Dans le cas de Berkeley il y a deux idées médiatrices. Berkeley perçoit la matière comme une simple pellicule transparente entre l’homme et Dieu. La matière serait une langue que Dieu nous parle. La vérité est qu’au-dessus de la phrase il y a quelque chose de beaucoup plus simple qu’une phrase et même qu’un mot : le sens, qui est moins une chose pensée qu’un mouvement de pensée, moins un mouvement qu’une direction. Après l’exemple de Berkeley, Bergson creuse la question des rapports de la philosophie avec la science. Mais il n’est pas question que le philosophe joue au scientifique comme s’il pouvait aller plus loin. C’est là une prétention injurieuse autant pour la science que pour la philosophie. La vérité n’est pas une synthèse de sciences particulières. En fait l’expérience se présente à nous de deux façons différentes. Mais dans les deux cas (en science, en philosophie) expérience signifie conscience. Mais en science la conscience s’épanouirait en dehors et dans la philosophie elle rentrerait en elle-même, pénètrerait la matière, la vie, la réalité en général ? Non c’est absurde. La matière et la vie qui remplissent le monde sont aussi bien en nous ; les forces qui travaillent en toutes choses, nous les sentons en nous. Descendons alors à l’intérieur de nous-mêmes : plus profond sera le point que nous aurons touché, plus forte sera la poussée qui nous renverra à la surface. L’intuition philosophique est ce contact, la philosophie est cet élan. Ramenés en dehors par une impulsion venue du fond, nous rejoindrons la science au fur et à mesure que notre pensée s’épanouira en s’éparpillant. Il faut donc que la philosophie puisse se mouler sur la science. Le philosophe n’est pas venu à l’unité, il en est parti.
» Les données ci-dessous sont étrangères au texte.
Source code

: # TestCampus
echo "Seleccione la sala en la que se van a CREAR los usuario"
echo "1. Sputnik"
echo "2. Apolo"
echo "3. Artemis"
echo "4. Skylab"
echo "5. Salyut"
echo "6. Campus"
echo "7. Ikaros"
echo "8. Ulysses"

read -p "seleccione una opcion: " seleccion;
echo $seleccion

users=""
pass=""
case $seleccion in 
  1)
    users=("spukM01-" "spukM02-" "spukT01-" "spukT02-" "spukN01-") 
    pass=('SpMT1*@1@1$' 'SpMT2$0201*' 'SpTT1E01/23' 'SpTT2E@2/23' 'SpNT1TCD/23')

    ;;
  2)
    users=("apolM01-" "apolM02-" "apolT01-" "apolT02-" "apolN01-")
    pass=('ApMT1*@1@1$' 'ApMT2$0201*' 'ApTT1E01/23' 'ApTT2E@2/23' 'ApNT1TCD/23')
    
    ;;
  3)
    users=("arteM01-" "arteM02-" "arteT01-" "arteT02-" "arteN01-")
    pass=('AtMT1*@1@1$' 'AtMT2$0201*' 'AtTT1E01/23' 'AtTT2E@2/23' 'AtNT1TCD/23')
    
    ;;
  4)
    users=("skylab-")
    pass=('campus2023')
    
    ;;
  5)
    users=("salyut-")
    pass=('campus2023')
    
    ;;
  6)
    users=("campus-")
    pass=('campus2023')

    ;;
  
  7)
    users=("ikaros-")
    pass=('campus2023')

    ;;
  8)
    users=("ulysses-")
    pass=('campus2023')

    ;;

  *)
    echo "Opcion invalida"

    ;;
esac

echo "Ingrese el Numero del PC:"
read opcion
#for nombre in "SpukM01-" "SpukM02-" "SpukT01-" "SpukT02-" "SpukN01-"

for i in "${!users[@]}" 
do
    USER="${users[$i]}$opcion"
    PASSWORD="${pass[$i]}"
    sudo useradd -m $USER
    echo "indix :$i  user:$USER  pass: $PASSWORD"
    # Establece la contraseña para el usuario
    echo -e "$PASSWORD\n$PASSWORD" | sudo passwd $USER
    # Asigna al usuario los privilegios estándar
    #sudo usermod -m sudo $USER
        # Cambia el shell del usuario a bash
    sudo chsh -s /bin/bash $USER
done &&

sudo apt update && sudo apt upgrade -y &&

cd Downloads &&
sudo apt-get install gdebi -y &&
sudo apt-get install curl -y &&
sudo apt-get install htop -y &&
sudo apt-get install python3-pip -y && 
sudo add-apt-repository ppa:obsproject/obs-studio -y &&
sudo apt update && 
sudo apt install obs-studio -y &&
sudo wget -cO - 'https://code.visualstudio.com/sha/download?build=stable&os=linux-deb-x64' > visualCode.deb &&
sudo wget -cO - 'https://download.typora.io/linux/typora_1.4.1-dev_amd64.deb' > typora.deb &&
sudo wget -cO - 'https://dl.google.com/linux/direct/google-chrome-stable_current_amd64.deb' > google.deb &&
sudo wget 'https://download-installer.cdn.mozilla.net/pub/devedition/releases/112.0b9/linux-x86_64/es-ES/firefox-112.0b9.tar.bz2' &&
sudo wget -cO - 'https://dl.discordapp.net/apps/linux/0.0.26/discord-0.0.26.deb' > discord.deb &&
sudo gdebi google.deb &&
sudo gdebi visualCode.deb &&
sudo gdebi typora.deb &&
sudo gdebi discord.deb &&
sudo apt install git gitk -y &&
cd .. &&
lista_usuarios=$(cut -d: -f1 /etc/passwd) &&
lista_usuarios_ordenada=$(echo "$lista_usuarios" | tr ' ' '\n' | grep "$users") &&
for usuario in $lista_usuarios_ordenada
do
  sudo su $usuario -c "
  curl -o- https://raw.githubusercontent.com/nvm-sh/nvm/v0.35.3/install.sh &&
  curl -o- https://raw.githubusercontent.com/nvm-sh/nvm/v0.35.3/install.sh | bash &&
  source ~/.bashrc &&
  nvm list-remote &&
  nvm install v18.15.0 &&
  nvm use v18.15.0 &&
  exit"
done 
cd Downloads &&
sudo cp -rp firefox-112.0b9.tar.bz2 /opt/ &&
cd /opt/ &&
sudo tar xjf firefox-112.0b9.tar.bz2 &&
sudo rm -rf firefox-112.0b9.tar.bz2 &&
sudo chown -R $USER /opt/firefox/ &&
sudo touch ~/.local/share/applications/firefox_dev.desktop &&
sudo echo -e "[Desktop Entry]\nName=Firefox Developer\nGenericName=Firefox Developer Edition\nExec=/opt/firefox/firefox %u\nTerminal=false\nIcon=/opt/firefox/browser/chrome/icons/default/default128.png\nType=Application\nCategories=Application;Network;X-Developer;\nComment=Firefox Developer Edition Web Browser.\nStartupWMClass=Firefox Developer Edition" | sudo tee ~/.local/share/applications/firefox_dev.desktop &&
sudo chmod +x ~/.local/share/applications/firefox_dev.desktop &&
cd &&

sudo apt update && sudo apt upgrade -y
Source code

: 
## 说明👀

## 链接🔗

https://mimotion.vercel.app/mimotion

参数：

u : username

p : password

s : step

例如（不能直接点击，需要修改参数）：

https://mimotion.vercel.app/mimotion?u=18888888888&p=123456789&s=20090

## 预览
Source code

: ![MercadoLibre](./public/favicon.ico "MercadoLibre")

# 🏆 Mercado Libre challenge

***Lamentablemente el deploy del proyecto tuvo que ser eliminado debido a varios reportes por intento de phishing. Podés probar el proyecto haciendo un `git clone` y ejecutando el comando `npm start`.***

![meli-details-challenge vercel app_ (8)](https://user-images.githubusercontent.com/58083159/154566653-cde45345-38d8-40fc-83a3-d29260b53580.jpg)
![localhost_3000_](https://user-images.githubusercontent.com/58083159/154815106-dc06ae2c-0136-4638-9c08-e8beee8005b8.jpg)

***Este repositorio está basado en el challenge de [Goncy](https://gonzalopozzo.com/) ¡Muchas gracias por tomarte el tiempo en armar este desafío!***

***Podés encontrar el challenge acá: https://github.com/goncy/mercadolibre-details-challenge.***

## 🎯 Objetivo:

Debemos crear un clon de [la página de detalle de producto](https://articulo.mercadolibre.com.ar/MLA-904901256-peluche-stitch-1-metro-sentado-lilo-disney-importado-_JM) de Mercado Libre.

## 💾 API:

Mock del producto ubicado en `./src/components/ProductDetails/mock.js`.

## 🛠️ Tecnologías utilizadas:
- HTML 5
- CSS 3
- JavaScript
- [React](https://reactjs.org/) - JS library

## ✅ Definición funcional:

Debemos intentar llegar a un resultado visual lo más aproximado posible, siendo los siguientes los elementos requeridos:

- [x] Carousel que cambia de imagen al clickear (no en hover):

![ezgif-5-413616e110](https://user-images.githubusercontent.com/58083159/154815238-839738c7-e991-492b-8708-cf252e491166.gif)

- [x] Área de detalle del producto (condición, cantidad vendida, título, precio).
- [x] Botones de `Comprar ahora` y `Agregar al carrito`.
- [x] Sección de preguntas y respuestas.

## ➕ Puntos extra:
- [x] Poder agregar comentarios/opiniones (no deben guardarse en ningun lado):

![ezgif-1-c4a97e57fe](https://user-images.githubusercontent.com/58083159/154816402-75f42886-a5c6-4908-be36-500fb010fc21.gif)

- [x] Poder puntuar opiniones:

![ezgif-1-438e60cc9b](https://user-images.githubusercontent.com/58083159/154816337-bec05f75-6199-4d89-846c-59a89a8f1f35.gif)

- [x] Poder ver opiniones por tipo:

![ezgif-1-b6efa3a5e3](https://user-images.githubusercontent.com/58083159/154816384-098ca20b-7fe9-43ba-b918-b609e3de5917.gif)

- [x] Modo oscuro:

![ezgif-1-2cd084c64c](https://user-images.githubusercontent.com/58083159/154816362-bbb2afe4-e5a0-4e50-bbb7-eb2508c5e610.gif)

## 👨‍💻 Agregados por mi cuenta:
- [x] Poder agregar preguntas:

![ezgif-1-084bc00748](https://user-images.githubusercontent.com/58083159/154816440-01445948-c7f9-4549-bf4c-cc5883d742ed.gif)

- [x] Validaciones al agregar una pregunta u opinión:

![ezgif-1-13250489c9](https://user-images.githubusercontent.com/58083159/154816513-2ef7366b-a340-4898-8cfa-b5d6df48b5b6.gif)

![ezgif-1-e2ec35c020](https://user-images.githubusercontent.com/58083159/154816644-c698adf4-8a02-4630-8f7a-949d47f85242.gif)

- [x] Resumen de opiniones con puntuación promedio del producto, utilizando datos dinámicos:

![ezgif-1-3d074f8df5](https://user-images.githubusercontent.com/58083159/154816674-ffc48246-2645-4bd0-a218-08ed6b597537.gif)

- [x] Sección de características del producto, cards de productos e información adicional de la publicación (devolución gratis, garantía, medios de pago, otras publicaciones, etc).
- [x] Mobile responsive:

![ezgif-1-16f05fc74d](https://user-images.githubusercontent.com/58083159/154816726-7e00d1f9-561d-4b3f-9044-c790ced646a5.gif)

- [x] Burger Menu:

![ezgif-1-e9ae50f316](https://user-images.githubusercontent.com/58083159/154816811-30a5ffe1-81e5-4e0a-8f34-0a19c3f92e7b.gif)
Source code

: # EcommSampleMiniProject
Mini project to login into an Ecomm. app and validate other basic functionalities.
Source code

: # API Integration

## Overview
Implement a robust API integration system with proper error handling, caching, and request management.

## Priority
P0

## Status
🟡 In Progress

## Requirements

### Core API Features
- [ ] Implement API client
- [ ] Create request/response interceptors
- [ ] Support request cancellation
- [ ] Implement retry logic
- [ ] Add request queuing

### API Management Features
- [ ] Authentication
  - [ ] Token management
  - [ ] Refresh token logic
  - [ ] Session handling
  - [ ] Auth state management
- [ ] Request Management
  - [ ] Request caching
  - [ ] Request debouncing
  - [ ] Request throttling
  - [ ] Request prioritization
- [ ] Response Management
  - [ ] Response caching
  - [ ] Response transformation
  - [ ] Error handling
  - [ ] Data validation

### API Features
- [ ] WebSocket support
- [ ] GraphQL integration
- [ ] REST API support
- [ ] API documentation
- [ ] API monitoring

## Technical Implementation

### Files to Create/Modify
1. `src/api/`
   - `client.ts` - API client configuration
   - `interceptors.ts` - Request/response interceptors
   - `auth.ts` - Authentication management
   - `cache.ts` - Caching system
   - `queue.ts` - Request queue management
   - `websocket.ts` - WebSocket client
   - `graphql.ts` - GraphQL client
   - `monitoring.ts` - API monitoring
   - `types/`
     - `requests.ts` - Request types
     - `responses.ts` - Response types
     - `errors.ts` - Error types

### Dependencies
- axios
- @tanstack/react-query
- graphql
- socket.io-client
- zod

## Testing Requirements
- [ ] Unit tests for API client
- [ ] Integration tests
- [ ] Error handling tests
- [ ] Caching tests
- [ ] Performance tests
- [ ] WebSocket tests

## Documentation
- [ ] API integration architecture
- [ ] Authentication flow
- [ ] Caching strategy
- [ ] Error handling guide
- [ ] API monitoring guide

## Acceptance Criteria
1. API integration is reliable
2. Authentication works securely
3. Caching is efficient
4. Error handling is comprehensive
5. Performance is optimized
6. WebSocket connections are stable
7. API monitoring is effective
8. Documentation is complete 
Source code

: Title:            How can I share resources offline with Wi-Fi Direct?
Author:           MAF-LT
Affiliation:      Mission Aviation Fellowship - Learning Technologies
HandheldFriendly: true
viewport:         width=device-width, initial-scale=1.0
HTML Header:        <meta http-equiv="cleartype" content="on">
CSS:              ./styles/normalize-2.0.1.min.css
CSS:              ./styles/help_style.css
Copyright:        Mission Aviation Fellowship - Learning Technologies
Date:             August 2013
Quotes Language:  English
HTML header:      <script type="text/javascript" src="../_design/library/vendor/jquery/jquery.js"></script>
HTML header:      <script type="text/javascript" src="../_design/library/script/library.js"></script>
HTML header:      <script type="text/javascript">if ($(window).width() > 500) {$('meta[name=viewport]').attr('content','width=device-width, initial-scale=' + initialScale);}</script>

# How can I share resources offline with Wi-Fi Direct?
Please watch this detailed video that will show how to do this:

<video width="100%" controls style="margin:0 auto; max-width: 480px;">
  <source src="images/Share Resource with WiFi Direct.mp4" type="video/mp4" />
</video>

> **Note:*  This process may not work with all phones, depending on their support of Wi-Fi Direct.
La règle de la science est celle qui a été posée par Bacon : obéir pour commander. Le philosophe n’obéit ni ne commande, il cherche à sympathiser. Philosopher est un acte simple. Ce que je veux surtout dire c’est que la connaissance usuelle est astreinte, comme la connaissance scientifique et pour les mêmes raisons, à prendre les choses dans un temps pulvérisé où un instant sans durée succède à un instant qui ne dure pas davantage. Le mouvement est pour elle une série de positions. Tout cela çà renvoie à l’erreur colportée par Kant. Défaisons ce qu’ils ont fait, ramenons notre perception à ses origines, et nous aurons une connaissance d’un nouveau genre sans avoir eu besoin de recourir à des facultés nouvelles.
Chapitre V : La perception du changement
La première conférence commence par veiller à retrouver un terrain commun entre rationalisme intégral et pragmatisme. Pour cela Bergson invite à regarder les anciens, à propos du problème du changement, car à bien le reprendre beaucoup de choses se simplifieront. Nous voyons le changement mais nous ne le comprendrons pas sans un minimum d’attention contre les préjugés. Concevoir est un pis-aller quand on ne peut pas percevoir et le raisonnement est fait pour combler les vides de la perception. Mais une conception ne vaut que par les perceptions qu’elle représente. Il ne s’agit toutefois pas de la perception d’une chose, d’une qualité ou d’un état : renvoyant aux notions de vérité et de réalité. Mais une conception s’écroule le jour où un fait vient heurter ces conceptions. Çà c’est le premier point. Pour le second, on revient sur une soi-disant insuffisance de nos conceptions et raisonnements. Cela tient à un brouillage par Zénon d’Elée et ses paradoxes d’Achille et la tortue. Platon et son mythe de la caverne surenchérit en instaurant le dualisme. Mais pour les modernes, ces essences (les Idées éternelles) sont constitutives des choses elles-mêmes : ce sont de véritables substances dont les phénomènes ne sont qu’une fine pellicule superficielle. Anciens et modernes sont d’accord pour dire que la philosophie a substitué le concept au percept, privilégiant les fonctions d’abstraction, généralisation, raisonnement. Et voilà le deuxième point. Pour le troisième point, si telle est la méthode alors on n’a pas qu’une philosophie comme il y a une seule science. L’intelligence combine mais ne crée pas. Il lui faut une matière et cette matière ne peut venir que des sens ou de la conscience. La science a pris pour elle tout ce qui est commun entre des choses différentes : la quantité ; et il ne reste plus pour la philosophie que le domaine de la qualité où tout est hétérogène à tout. S’en suit alors la question : ne devrions-nous pas revenir à la perception, obtenir qu’elle se dilate ? Or ici la méthode philosophique (essentiellement la dialectique) va contre notre but. Et ne venons pas dire qu’il n’y a pas moyen d’élargir la perception puisqu’elle ne peut voir que ce qui se voit. Eh bien non. Il y a l’art. il est évident que les artistes nous ouvrent les yeux et que grâce à eux on accède à des émotions et des sensations qui sommeilleraient en nous jusqu’à ce qu’ils les réveillent.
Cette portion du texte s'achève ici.